Current Fund Terms for Small/Emerging Managers
- Jul 24, 2018
The capital raising environment for small and emerging managers remains challenging. In order to compete with well-established managers with successful track records, small and emerging managers continue to offer special terms to incentivize investors to invest with them. Some of the more popular terms are:
Investors are typically given a special right to invest in potential investment opportunities that can’t be made within a manager’s commingled fund, in situations where it is impractical to offer the opportunity to all investors.
Investors are given the right to make additional investments in a manager’s co-mingled fund (or in new products the manager may offer in the future), typically for a limited period of time.
Bespoke Separately Managed Accounts (SMAs)
Many institutional investors prefer investing in so-called “funds-of-one” or on a separately managed account basis vs. investing in a manager’s commingled fund. Typically the separately managed account will trade side-by-side with a manager’s commingled fund, although the investor may also impose its own portfolio parameters or risk guidelines based on its internal policies.
Aggregate Performance Compensation Across Products
Managers are agreeing to aggregate the profits and losses of each fund and/or special purpose vehicle in which a particular investor is invested when calculating their performance compensation.
Managers may charge a management fee at different rates based on the assets under management (AUM) of a particular fund (e.g., a lower rate based on different levels of AUM), the AUM of the manager as a whole, and, for particular investors, based on the investors’ AUM across all of the manager’s products, which are then also tiered.
Investors are typically paying management fees and performance compensation at rates that are discounted 25% - 50% from the manager’s standard fee schedule.
Hurdles and Multi-Year Performance Compensation
Managers are more frequently agreeing to take their performance compensation on profits in excess of a hurdle return, and devising structures whereby the performance compensation is allocated over several years and not all paid in a single year.
Most Favored Nation Clauses
It has become fairly standard for emerging managers to grant so-called most-favored nation rights to investors that would ensure the investors are always getting the “best deal” offered by the manager.
While limitations on the right to make withdrawals from a hedge fund (sometimes referred to as a “gate”) are typically viewed as an impediment to raising capital, in certain strategies investors generally recognize the value of a fund having a gate.

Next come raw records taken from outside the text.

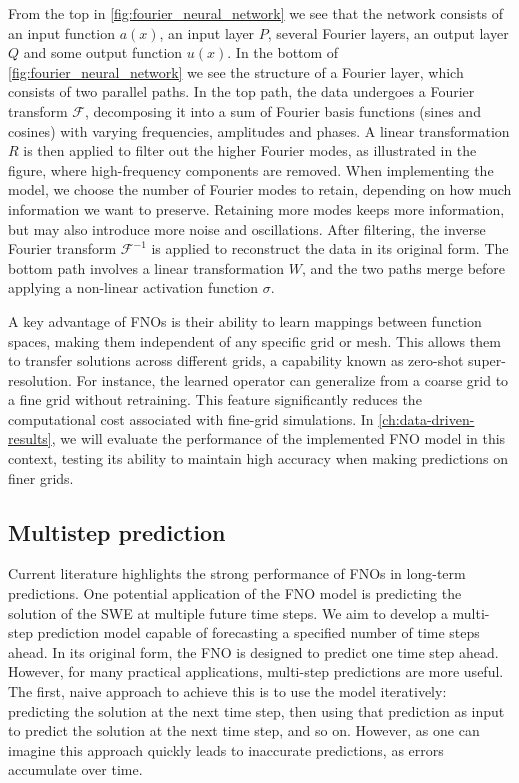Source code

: From the top in \autoref{fig:fourier_neural_network} we see that the network consists of an input function $a(x)$, an input layer $P$, several Fourier layers, an output layer $Q$ and some output function $u(x)$.
In the bottom of \autoref{fig:fourier_neural_network} we see the structure of a Fourier layer, which consists of two parallel paths.
In the top path, the data undergoes a Fourier transform $\mathcal{F}$, decomposing it into a sum of Fourier basis functions (sines and cosines) with varying frequencies, amplitudes and phases.
A linear transformation $R$ is then applied to filter out the higher Fourier modes, as illustrated in the figure, where high-frequency components are removed.
When implementing the model, we choose the number of Fourier modes to retain, depending on how much information we want to preserve.
Retaining more modes keeps more information, but may also introduce more noise and oscillations.
After filtering, the inverse Fourier transform $\mathcal{F}^{-1}$ is applied to reconstruct the data in its original form.
The bottom path involves a linear transformation $W$, and the two paths merge before applying a non-linear activation function $\sigma$.

A key advantage of FNOs is their ability to learn mappings between function spaces, making them independent of any specific grid or mesh.
This allows them to transfer solutions across different grids, a capability known as zero-shot super-resolution.
For instance, the learned operator can generalize from a coarse grid to a fine grid without retraining.
This feature significantly reduces the computational cost associated with fine-grid simulations.
In \autoref{ch:data-driven-results}, we will evaluate the performance of the implemented FNO model in this context, testing its ability to maintain high accuracy when making predictions on finer grids.

\subsection*{Multistep prediction}
Current literature highlights the strong performance of FNOs in long-term predictions.
One potential application of the FNO model is predicting the solution of the SWE at multiple future time steps.
We aim to develop a multi-step prediction model capable of forecasting a specified number of time steps ahead.
In its original form, the FNO is designed to predict one time step ahead.
However, for many practical applications, multi-step predictions are more useful.
The first, naive approach to achieve this is to use the model iteratively: predicting the solution at the next time step, then using that prediction as input to predict the solution at the next time step, and so on.
However, as one can imagine this approach quickly leads to inaccurate predictions, as errors accumulate over time.

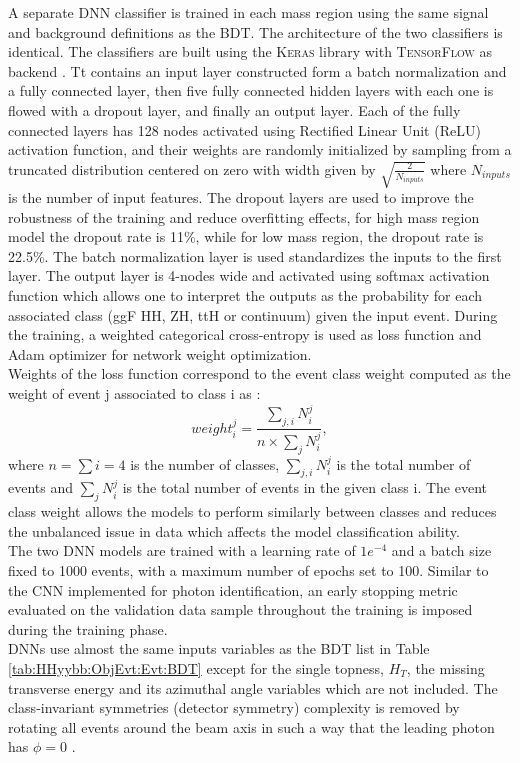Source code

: A separate DNN classifier is trained in each mass region using the same signal and background definitions as the BDT. The architecture of the two classifiers is identical. The classifiers are built using the \textsc{Keras} library with \textsc{TensorFlow} as backend \cite{keras,tensorflow}. Tt contains an input layer constructed form a batch normalization and a fully connected layer, then five fully connected hidden layers with each one is flowed with a dropout layer, and finally an output layer. Each of the fully connected layers has 128 nodes activated using Rectified Linear Unit (ReLU) activation function, and their weights are randomly initialized by sampling from a truncated distribution centered on zero with width given by $\sqrt{\frac{2}{N_{inputs}}}$ where $N_{inputs}$ is the number of input features. The dropout layers are used to improve the robustness of the training and reduce overfitting effects, for high mass region model the dropout rate is 11\%, while for low mass region, the dropout rate is 22.5\%. The batch normalization layer is used standardizes the inputs to the first layer. The output layer is 4-nodes wide and activated using softmax activation function which allows one to interpret the outputs as the probability for each associated class (ggF HH, ZH, ttH or continuum) given the input event. During the training, a weighted categorical cross-entropy is used as loss function and Adam optimizer for network weight optimization.\\
Weights of the loss function correspond to the event class weight computed as the weight of event j associated to class i as :
\begin{equation}
    weight_i^j = \frac{\sum_{j,i} N_i^j}{n\times\sum_{j} N_i^j},
\end{equation}
where $n=\sum i = 4$ is the number of classes, $\sum_{j,i} N_i^j$ is the total number of events and $\sum_{j} N_i^j$ is the total number of events in the given class i. The event class weight allows the models to perform similarly between classes and reduces the unbalanced issue in data which affects the model classification ability.\\
The two DNN models are trained with a learning rate of $1e^{-4}$ and a batch size fixed to 1000 events, with a maximum number of epochs set to 100. Similar to the CNN implemented for photon identification, an early stopping metric evaluated on the validation data sample throughout the training is imposed during the training phase.\\ 
DNNs use almost the same inputs variables as the BDT list in Table \ref{tab:HHyybb:ObjEvt:Evt:BDT} except for the single topness, $H_T$, the missing transverse energy and its azimuthal angle variables which are not included. The class-invariant symmetries (detector symmetry) complexity is removed by rotating all events around the beam axis in such a way that the leading photon has $\phi=0$ . \\
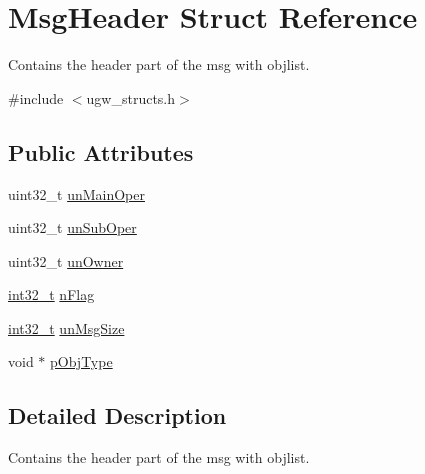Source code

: \hypertarget{structMsgHeader}{\section{Msg\-Header Struct Reference}
\label{structMsgHeader}
}


Contains the header part of the msg with objlist.  




{\ttfamily \#include $<$ugw\-\_\-structs.\-h$>$}

\subsection*{Public Attributes}
\begin{DoxyCompactItemize}
\item 
uint32\-\_\-t \hyperlink{structMsgHeader_a669c6f42a4b2f1b5ceb28e5e8ecb689d}{un\-Main\-Oper}
\item 
uint32\-\_\-t \hyperlink{structMsgHeader_a23764d626c84a4f847c356e9a0c154ed}{un\-Sub\-Oper}
\item 
uint32\-\_\-t \hyperlink{structMsgHeader_a10f7c7b6792d6280e8efca09dd9bdcbf}{un\-Owner}
\item 
\hyperlink{commondefs_8h_a32f2e37ee053cf2ce8ca28d1f74630e5}{int32\-\_\-t} \hyperlink{structMsgHeader_a6b8c97c2b81c02938508b180a4af8360}{n\-Flag}
\item 
\hyperlink{commondefs_8h_a32f2e37ee053cf2ce8ca28d1f74630e5}{int32\-\_\-t} \hyperlink{structMsgHeader_a9012032bb9a4daaa98536c941394da2c}{un\-Msg\-Size}
\item 
void $\ast$ \hyperlink{structMsgHeader_a72b10e80b8417cde7c83d543b0cfed71}{p\-Obj\-Type}
\end{DoxyCompactItemize}


\subsection{Detailed Description}
Contains the header part of the msg with objlist. 

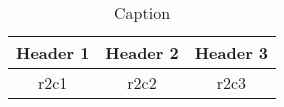 \begin{table}[htb!]
  \caption{Caption}
  \label{table:label}
  \centering
  \begin{tabular}{ccc}
    \toprule
    \textbf{Header 1} & \textbf{Header 2} & \textbf{Header 3}\\
    \midrule
                 r2c1 &              r2c2 &              r2c3\\
    \bottomrule
  \end{tabular}
\end{table}

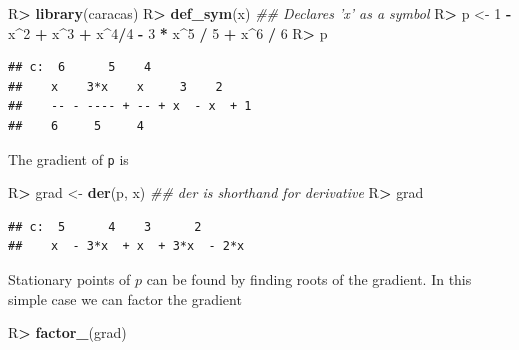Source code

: \documentclass[10pt,]{article}
\newenvironment{Shaded}{\begin{snugshade}}{\end{snugshade}}
\newcommand{\CommentTok}[1]{\textcolor[rgb]{0.56,0.35,0.01}{\textit{#1}}}
\newcommand{\DecValTok}[1]{\textcolor[rgb]{0.00,0.00,0.81}{#1}}
\newcommand{\KeywordTok}[1]{\textcolor[rgb]{0.13,0.29,0.53}{\textbf{#1}}}
\newcommand{\NormalTok}[1]{#1}
\newcommand{\OperatorTok}[1]{\textcolor[rgb]{0.81,0.36,0.00}{\textbf{#1}}}
\newcommand{\StringTok}[1]{\textcolor[rgb]{0.31,0.60,0.02}{#1}}
\begin{document}
\begin{Shaded}
\begin{Highlighting}[]
\NormalTok{R}\OperatorTok{>}\StringTok{ }\KeywordTok{library}\NormalTok{(caracas)}
\NormalTok{R}\OperatorTok{>}\StringTok{ }\KeywordTok{def_sym}\NormalTok{(x) }\CommentTok{## Declares 'x' as a symbol}
\NormalTok{R}\OperatorTok{>}\StringTok{ }\NormalTok{p <-}\StringTok{ }\DecValTok{1} \OperatorTok{-}\StringTok{ }\NormalTok{x}\OperatorTok{^}\DecValTok{2} \OperatorTok{+}\StringTok{ }\NormalTok{x}\OperatorTok{^}\DecValTok{3} \OperatorTok{+}\StringTok{ }\NormalTok{x}\OperatorTok{^}\DecValTok{4}\OperatorTok{/}\DecValTok{4} \OperatorTok{-}\StringTok{ }\DecValTok{3} \OperatorTok{*}\StringTok{ }\NormalTok{x}\OperatorTok{^}\DecValTok{5} \OperatorTok{/}\StringTok{ }\DecValTok{5} \OperatorTok{+}\StringTok{ }\NormalTok{x}\OperatorTok{^}\DecValTok{6} \OperatorTok{/}\StringTok{ }\DecValTok{6}
\NormalTok{R}\OperatorTok{>}\StringTok{ }\NormalTok{p}
\end{Highlighting}
\end{Shaded}

\begin{verbatim}
## c:  6      5    4              
##    x    3*x    x     3    2    
##    -- - ---- + -- + x  - x  + 1
##    6     5     4
\end{verbatim}

The gradient of \texttt{p} is

\begin{Shaded}
\begin{Highlighting}[]
\NormalTok{R}\OperatorTok{>}\StringTok{ }\NormalTok{grad <-}\StringTok{ }\KeywordTok{der}\NormalTok{(p, x) }\CommentTok{## der is shorthand for derivative}
\NormalTok{R}\OperatorTok{>}\StringTok{ }\NormalTok{grad}
\end{Highlighting}
\end{Shaded}

\begin{verbatim}
## c:  5      4    3      2      
##    x  - 3*x  + x  + 3*x  - 2*x
\end{verbatim}

Stationary points of \(p\) can be found by finding roots of the
gradient. In this simple case we can factor the gradient

\begin{Shaded}
\begin{Highlighting}[]
\NormalTok{R}\OperatorTok{>}\StringTok{ }\KeywordTok{factor_}\NormalTok{(grad)}
\end{Highlighting}
\end{Shaded}
\end{document}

However, today those gates are overwhelmingly structured as investor-level gates vs. fund-level gates (this is generally preferred by sophisticated investors so that one panicky investor cannot cause a liquidity crisis for the fund and the remaining investors).
Carryover of High-Water Marks
Managers who launch a new fund are typically incentivizing their existing investors to make an investment in the new fund, and if the investor is in a high-water mark situation (i.e., the investor has been allocated losses that have yet to be offset by subsequent profits), the manager typically will carryover the high-water mark to the new fund (which effectively serves as a “hurdle” in the new fund before the manager can earn its performance compensation).
Customer Loyalty Programs
To incentivize investors to keep their investment with a manager, or to increase the size of their investment with a manager, many managers have been devising policies whereby certain long-time investors are granted various types of special rights if they remain invested with the manager (typically some combination of the terms described in this article).
These are just some of the terms that smaller or emerging managers are offering in order to raise capital. These terms (or some combination thereof) are frequently offered to most if not all investors, but it’s also important to note that the vast majority of emerging managers that launch new funds with significant capital (e.g., in excess of $50M) typically have an “anchor” or “seed” investor who, in addition to most of these terms, is given an economic-sharing arrangement whereby the investor participates in the profits or gross revenues of the manager.